Seeing the spurt in software shares, promoters have started planning to cash in on the boom. If merchant bankers are to be believed, around two dozen companies are doing the spadework to float software issues. In fact, three new software companies have already applied to the SEBI for new issues.Smelling a chance to rake in moolah, many others are also planning to set up software companies.``Considering the appetite for such shares in the market, one can expect more such issues in the near future. Chances are that there will be a huge premium on such issues... history is likely to be repeated. Investors are yet to recover from 1994-96 public issue scam,'' said a merchant banker.

Indian promoters are known for their herd mentality. Every Tom, Dick and Harry floated public issues in the 1994-96 period. When the boom in finance companies blommed, every promoter jumped on to the band-wagon to set up finance companies. Now with FIIs going for software shares, local operators have also followed them.

Market sources don't rule out excessive speculation in software shares. Software scrips like Satyam Computers and Pentafour lead the turnover of the Bombay Stock Exchange on any given day. ``Not even 10 per cent of the turnover leads to delivery... bulk of the transactions are either squared up or carried forward,'' brokers say.

While Satyam which has a capital base of around Rs 20 crore registereda turnover of Rs 326 crore and topped the list of highly traded companies on the National Stock Exchange on Friday, Reliance -- the largest private sector with a capital base of over Rs 900 crore -- was sixth with a volume of only Rs 120 crore.

On the BSE, it was Pentafour which led the turnover list on Friday. While it's true that leading companies like Satyam, Infosys and Pentafour have come out with bumper profits, experts are not sure whether they will be able to sustain this profit trend.

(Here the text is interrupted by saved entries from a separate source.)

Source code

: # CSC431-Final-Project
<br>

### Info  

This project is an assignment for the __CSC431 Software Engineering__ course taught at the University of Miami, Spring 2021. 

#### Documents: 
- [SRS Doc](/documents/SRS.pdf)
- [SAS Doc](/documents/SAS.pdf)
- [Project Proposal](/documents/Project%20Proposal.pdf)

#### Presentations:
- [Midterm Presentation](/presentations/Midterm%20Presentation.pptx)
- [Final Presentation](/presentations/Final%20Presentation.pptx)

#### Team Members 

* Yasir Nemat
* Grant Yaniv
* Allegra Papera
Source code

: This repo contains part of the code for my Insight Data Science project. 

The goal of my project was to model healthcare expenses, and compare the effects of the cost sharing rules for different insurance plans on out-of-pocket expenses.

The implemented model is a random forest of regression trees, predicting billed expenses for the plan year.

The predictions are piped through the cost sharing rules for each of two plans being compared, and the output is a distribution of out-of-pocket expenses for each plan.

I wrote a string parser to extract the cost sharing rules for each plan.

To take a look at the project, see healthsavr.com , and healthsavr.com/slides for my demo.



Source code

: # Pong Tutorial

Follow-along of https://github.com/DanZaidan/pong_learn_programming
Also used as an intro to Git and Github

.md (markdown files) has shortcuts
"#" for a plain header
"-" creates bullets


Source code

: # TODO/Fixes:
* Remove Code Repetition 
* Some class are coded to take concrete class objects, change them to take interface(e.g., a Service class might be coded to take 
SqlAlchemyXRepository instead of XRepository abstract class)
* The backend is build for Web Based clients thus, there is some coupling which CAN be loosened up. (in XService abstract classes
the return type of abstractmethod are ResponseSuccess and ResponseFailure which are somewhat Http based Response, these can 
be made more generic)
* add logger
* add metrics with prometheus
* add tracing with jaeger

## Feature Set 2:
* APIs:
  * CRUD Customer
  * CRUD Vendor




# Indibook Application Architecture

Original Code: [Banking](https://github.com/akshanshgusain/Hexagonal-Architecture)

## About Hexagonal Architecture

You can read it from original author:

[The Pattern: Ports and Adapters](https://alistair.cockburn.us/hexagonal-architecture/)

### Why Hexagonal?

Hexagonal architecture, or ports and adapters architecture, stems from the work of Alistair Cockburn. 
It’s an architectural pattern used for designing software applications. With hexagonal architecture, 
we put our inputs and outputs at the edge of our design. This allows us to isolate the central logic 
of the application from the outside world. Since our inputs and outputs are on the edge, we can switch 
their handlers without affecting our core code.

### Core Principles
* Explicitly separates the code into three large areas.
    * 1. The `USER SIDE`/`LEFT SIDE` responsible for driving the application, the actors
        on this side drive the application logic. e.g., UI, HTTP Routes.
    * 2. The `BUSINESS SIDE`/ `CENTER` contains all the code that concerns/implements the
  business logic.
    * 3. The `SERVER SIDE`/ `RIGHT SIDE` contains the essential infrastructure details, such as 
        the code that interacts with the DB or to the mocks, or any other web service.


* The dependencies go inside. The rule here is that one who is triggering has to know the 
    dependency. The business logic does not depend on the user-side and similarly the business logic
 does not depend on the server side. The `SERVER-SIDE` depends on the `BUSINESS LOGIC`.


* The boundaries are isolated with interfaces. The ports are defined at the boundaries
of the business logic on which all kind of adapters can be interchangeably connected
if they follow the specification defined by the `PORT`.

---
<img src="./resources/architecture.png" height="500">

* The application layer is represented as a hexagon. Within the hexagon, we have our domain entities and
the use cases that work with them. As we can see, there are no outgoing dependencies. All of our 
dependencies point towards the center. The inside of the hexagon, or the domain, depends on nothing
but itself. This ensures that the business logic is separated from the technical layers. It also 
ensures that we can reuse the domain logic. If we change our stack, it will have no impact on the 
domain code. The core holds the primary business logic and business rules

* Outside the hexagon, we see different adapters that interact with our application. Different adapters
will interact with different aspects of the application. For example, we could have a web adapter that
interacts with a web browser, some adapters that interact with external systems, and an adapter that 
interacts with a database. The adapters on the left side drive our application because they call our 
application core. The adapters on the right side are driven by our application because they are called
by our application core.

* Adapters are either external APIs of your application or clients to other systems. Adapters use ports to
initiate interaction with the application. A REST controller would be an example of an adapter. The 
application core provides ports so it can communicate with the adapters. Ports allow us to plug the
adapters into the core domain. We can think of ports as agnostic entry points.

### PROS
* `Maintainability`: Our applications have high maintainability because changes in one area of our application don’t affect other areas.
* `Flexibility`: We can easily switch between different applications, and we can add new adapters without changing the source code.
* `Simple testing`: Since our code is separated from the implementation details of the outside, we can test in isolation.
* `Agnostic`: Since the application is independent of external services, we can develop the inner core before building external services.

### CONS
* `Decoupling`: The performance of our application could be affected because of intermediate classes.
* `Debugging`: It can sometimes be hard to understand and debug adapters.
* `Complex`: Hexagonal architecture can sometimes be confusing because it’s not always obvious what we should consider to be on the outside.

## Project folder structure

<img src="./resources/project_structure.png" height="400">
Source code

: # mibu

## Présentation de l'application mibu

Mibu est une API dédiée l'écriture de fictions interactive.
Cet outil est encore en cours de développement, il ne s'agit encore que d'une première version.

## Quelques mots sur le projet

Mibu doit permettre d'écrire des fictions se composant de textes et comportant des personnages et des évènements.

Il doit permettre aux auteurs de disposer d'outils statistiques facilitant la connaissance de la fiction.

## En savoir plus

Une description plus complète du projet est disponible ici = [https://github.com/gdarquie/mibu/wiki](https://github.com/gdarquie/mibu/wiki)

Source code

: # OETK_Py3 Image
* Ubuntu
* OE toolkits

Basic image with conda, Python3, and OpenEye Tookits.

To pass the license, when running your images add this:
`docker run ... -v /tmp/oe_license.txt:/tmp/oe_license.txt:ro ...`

Infosys had reported 120 per cent rise in net profit to Rs 40 crore and Satyam 92 per cent to Rs 19.80 crore for the quarter ended December 1998.

If the regulators and the Finance Ministry are not alert, there will be an explosive growth in software companies, leading to yet another scam. The regulators will have to closely monitor the performance of the promoters of new companies and check the unbrided speculation in software shares on the bourses.